GALENA

Tutorial for GALENA tagger with text interface

This is a simple tutorial for getting started with the GALENA tagger and morphological analizer.

Usually, the tagger is a binary file with name gld (from galena lexer driver). Consult the download page in order to obtain the binary file for your machine and operating system. Altenatively, you can try the GALENA tagger text demo page. Currently, the tagger is able to recognize and correctly tag 13,667 lemmas of common Spanish with an average speed about 1360 word per second on a SPARCstation 20.


Help

Once you have the binary file for your system, you can invoke it with the -h option in order to obtain help about its syntax:
 $ gld -h
 Usage: gld [-e | -s] [-i <file>] [-o <file>] [-d <file>] [-h]

 -e etiquetas en inglés y en formato largo
 -s etiquetas en español y en formato largo
 -i <file> entrada de texto desde el fichero <file>
 -o <file> escribir el resultado en el fichero <file>
 -d <file> desambigüar usando la matriz situada en el fichero <file>
 -h mostrar esta ayuda, cancelar otras opciones.

 $


Input format

If you invoke gld without options, you must use your keyboard in order to introduce the text you want to analyze.
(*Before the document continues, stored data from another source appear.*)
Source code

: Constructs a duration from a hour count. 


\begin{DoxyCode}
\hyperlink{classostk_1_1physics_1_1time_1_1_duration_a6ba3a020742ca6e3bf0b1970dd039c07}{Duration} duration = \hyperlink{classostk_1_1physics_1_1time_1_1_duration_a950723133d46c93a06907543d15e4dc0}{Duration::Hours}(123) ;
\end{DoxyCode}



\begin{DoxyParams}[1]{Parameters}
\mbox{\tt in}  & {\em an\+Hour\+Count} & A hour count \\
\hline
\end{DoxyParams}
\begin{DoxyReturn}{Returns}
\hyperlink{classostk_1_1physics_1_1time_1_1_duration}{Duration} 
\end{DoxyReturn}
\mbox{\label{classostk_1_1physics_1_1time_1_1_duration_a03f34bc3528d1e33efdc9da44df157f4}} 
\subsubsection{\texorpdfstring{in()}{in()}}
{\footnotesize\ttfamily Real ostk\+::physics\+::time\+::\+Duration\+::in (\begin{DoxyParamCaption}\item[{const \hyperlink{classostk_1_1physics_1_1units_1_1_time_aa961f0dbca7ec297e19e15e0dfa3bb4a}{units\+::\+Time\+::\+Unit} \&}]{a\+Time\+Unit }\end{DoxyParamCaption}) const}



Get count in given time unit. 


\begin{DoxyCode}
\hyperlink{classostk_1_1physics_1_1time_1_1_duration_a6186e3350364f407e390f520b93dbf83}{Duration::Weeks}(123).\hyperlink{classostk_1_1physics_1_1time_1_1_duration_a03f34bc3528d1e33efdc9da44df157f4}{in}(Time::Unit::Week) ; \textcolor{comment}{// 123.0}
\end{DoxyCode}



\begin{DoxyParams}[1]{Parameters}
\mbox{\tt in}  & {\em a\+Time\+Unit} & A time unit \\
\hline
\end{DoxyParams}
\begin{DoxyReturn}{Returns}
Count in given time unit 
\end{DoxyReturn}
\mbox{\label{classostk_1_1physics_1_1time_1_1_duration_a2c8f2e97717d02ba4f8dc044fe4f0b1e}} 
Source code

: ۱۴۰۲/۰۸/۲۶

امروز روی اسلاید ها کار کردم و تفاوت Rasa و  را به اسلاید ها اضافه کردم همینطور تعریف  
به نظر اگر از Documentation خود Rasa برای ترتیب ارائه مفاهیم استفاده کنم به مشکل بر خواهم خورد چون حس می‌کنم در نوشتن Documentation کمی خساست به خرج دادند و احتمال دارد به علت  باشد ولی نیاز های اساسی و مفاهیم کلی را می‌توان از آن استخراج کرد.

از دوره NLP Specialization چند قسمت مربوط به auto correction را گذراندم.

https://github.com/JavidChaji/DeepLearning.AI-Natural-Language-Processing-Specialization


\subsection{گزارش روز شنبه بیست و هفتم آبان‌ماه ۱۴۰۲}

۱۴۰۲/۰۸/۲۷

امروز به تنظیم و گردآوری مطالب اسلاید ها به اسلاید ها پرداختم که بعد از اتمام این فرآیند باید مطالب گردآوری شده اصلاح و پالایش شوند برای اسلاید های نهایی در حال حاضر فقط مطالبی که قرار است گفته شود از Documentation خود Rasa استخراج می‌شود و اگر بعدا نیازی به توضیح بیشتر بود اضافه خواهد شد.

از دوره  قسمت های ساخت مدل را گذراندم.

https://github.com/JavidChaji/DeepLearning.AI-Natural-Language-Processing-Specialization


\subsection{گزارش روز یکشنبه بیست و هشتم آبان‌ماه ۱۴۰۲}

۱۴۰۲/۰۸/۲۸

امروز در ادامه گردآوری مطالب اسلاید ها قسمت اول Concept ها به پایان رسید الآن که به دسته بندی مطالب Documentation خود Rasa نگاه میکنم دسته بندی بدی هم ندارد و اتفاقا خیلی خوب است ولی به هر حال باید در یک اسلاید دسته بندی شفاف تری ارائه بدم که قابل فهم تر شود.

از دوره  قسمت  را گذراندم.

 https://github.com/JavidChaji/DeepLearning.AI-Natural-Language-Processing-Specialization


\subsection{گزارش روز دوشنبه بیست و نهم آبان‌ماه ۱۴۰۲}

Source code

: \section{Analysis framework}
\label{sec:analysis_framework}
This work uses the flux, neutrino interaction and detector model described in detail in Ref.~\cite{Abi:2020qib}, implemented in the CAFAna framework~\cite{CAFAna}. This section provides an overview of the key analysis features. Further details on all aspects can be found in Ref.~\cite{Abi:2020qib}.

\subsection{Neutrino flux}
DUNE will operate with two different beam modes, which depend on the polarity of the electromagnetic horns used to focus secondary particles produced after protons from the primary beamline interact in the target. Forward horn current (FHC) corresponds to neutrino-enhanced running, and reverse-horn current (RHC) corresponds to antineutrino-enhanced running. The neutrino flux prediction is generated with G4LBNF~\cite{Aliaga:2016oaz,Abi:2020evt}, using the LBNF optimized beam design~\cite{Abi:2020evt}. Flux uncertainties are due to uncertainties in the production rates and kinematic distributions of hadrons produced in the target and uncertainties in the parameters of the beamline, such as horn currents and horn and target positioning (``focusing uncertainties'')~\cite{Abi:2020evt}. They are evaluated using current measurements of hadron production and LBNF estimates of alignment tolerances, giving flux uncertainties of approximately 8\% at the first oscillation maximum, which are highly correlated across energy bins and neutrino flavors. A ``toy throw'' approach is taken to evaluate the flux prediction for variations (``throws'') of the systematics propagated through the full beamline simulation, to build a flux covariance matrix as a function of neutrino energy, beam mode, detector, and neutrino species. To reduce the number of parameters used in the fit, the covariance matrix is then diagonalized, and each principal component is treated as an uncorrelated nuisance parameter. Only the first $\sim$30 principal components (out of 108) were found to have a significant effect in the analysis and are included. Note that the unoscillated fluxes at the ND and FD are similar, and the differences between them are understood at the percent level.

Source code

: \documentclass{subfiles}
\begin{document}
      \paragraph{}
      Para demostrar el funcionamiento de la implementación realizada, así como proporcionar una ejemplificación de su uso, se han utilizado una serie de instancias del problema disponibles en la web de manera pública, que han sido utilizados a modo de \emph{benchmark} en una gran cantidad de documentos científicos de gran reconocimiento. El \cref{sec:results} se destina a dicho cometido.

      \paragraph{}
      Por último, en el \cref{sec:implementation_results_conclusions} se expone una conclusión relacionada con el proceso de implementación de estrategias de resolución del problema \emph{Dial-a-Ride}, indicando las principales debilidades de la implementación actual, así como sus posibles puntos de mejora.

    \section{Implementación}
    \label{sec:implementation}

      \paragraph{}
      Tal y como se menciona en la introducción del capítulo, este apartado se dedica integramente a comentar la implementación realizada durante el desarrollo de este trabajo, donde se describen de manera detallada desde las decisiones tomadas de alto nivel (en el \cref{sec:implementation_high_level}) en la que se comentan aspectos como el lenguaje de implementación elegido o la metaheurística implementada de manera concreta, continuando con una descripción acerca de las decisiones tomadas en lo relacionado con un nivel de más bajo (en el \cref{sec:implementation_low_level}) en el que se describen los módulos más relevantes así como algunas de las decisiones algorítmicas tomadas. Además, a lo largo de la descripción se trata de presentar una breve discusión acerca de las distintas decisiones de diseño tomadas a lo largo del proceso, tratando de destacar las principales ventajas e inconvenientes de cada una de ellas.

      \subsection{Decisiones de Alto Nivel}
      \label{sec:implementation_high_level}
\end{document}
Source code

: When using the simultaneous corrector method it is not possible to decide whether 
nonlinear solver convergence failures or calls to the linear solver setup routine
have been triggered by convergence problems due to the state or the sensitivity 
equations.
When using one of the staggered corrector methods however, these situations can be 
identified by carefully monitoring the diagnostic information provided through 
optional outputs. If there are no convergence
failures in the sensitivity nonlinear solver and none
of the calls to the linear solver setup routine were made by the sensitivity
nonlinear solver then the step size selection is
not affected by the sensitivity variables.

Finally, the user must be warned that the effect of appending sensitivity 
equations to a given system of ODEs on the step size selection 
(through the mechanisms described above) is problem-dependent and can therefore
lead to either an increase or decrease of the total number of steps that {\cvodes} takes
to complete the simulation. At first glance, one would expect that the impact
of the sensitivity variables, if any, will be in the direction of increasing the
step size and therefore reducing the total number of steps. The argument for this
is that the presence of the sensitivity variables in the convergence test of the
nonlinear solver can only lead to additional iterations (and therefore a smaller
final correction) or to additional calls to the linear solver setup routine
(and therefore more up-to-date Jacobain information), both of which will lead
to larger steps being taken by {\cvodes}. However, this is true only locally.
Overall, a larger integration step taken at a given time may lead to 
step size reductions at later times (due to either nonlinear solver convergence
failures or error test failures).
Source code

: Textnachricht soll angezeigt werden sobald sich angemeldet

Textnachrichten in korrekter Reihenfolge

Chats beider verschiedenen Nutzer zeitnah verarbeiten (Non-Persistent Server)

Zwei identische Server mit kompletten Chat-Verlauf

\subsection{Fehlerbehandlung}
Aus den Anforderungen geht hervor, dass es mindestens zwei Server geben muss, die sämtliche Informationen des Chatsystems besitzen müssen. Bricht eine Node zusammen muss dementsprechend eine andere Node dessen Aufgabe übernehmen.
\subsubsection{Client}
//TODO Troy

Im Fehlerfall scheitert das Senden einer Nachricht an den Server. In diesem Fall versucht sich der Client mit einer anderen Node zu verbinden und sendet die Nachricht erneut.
Special characters are indicated as follow:


Output format

If you do not indicate any option to gld, the output will appear in your screen with the following format:

["The word analyzed", (The label in short format), "lemma"]

for each possible label of the word. Here you can see an example of a word having three taggings (noun, preposition and verb):

$ gld
sobre <Enter>
=> ["sobre", (Vysps0), "sobrar"]
["sobre", (Scms), "sobre"]
["sobre", (P), "sobre"]

$
You can finish introducing CTRL-D.


Useful options

If you do not know the tag set, use the option -e or -s in order to obtain long format output.

if you want to analyze the text caontained in a file, use the option -i file. if you want to obtain the result in a file, use the option -o file.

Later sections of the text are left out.